Bunlara ek olarak mevcut pazarlarımızı korurken, yeni pazarlara ulaşmamız gerekiyor. Uluslararası piyasalarda, rakiplerimize göre daha avantajlı konuma gelebilmemiz için lojistik ve ulaşım imkânlarının geliştirilmesi, hedef ülkelere tarifeli gemi seferlerinin düzenlenmesi, ihraç pazarlarımızdaki lobi faaliyetlerimizin geliştirilmesi büyük önem taşıyor. Sektörümüzde faaliyet gösteren firmalarımız bu stratejileri hayata geçirebilirlerse, 2023’e kadar ihracatımızda hem nicelik hem nitelik açısından büyük bir sıçrama gerçekleştirebiliriz.
Çelik İhracatçıları Birliği olarak firmalarımıza desteğimizi sürdürdüğümüzü de belirtmek isterim. Türk çelik sektörünü dünya pazarlarında tanıtmak ve pazar payımızı artırmak amacıyla yurtdışına ticaret heyetleri düzenlerken; uluslararası ithalatçı firmaların Türk çelik ürünlerini ve üretim tesislerini yakından tanımaları amacıyla alım heyetlerinin Türkiye’ye ziyaretlerini organize ediyoruz. Ayrıca sektörümüzün ve firmalarımızın, yurtiçi ve yurtdışında karşılaştıkları sorunları çözmek için de çalışmalar yapıyoruz.”

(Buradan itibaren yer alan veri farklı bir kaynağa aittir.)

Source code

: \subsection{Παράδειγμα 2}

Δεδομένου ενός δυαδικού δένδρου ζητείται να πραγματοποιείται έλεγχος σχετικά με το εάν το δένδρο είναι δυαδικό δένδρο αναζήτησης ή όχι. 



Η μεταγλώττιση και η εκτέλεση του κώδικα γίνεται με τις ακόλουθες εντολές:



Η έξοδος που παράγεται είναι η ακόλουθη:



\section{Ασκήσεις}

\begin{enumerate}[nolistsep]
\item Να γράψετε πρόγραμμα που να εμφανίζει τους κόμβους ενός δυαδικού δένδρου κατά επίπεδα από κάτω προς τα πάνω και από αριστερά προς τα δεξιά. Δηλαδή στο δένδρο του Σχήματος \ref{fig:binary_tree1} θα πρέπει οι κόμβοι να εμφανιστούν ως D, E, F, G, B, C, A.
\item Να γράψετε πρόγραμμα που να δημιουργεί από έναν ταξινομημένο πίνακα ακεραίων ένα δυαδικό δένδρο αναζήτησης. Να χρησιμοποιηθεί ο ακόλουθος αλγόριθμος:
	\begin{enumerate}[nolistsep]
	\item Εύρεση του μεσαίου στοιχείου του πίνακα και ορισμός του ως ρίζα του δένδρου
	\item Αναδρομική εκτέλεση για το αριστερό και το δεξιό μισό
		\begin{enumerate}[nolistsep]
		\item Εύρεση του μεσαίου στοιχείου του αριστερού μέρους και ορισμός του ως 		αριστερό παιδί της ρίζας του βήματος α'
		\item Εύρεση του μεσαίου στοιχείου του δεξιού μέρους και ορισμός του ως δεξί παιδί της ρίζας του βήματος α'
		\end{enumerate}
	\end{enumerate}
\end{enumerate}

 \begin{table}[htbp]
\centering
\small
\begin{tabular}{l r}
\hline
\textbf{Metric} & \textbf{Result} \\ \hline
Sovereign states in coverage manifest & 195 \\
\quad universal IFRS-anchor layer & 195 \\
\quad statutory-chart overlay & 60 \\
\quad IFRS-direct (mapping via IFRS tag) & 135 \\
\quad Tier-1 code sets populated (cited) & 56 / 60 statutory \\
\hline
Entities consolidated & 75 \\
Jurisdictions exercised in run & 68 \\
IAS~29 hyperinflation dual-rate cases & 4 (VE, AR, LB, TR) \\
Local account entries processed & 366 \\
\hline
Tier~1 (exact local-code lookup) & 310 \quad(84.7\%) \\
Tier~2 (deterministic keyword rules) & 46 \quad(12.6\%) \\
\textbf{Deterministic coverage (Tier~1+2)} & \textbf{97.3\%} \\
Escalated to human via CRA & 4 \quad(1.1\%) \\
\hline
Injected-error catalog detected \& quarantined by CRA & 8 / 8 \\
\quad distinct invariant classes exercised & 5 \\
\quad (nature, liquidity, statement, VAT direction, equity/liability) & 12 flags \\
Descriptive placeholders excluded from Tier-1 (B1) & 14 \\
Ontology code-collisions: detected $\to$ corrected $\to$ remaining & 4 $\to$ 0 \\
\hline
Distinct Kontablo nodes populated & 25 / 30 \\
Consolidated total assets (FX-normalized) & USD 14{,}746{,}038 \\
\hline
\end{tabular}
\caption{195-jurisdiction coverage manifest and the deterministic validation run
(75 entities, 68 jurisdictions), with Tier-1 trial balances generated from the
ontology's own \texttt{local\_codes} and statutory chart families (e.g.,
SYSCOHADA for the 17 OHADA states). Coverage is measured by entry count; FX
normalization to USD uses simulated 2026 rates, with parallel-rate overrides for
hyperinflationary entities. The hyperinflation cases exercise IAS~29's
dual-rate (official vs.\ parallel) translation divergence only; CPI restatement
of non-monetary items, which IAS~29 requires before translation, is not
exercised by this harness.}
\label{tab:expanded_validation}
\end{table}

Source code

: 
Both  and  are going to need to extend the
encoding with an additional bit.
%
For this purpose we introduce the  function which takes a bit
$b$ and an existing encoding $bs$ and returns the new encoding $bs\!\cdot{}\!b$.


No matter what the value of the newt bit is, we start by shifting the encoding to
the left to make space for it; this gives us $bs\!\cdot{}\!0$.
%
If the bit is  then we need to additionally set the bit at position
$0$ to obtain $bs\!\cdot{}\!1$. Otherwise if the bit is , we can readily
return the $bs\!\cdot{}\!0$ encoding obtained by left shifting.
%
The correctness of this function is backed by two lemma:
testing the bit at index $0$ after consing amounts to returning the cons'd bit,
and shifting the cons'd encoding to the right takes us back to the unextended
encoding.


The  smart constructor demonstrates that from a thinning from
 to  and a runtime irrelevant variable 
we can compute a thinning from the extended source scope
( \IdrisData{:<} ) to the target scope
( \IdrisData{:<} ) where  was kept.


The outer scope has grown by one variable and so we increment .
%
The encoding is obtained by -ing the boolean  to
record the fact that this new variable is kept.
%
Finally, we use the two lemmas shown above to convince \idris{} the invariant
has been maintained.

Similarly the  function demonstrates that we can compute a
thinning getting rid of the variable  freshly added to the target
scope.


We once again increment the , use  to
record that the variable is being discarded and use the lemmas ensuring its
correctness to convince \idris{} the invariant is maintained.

‘Yeni tesisler tersanelerin tüm ihtiyacını karşılayacak’
Çelik üreticilerinin yerli tersanelerle olan ilişkisine değinen Ekinci, mevcut durumda gemi inşa sektöründen gelen çeşitli ürün taleplerini karşılamakta zorlandıklarını belirtti. Önümüzdeki dönemde yatırım yapılan tesislerin faaliyete geçmesiyle birlikte tersanelerin ihtiyacına uygun yapıda çelik üretiminin yapılabileceğine dikkat çeken Ekinci, önümüzdeki dönemle ilgili gelişmelerden umutlu olduğunu söyledi.
“Gemi üretiminde kullanılan profil ve sac tiplerinin Türkiye’de yetersiz düzeyde üretimi vardır. Bu nitelikteki çeliği sadece Erdemir üretmektedir. Yeni tesislerimiz de devreye girmektedir ve önümüzdeki dönemde ihtiyacın tamamını yerli olarak karşılanması mümkün olacaktır. Ancak şu an yetersizdir ve dolayısıyla Türkiye’de halen gemi yapımında kullanılan çeliğin büyük bir bölümü ithal edilmektedir. Türkiye gemi inşa sanayi küçük ve orta boy kimyasal tanker inşasında dünya sipariş defteri incelendiğinde, 2008’e kadar yani ekonomik krize kadar, dünya sıralamasında adet bazında birinci ve tonaj bazında beşinci sıradaydı. 2008 yılında tanker ve kuru yük gemilerin yapımında 600 bin ton çelik tüketimi gerçekleştirmiştir. 2011 verilerine göre ise dünya sıralamasında 11. sıraya gerilemiştir. Bu direk olarak gemi yapımında kullanılan çelik talebinin de azalması anlamına gelmektedir. Dolayısıyla öncelikle gemi inşa sektörünün içinde bulunduğu sıkıntılı süreci atlatması gerekmektedir. Zira gemi yapımında yüklü miktarda tükettiği çeliğin artarak devam etmesi bizim için önemlidir.
Çin ve Tayvan gibi gemi inşa sektöründe alt yapısı kuvvetli ve düşük fiyatlı insan gücü olan ülkelerle rekabet edebilmesi için devlet tarafından teşviklerle desteklenmesi ve yeni projeler üretmesi gerektiğine inanıyorum. Öte yandan çelik sektörünün gelişimi için, gemi yapımında kullanılan ürünlerin yerli payının artırılması için gerekli özendirici tedbirlerin işleme sokulması gerekmektedir.”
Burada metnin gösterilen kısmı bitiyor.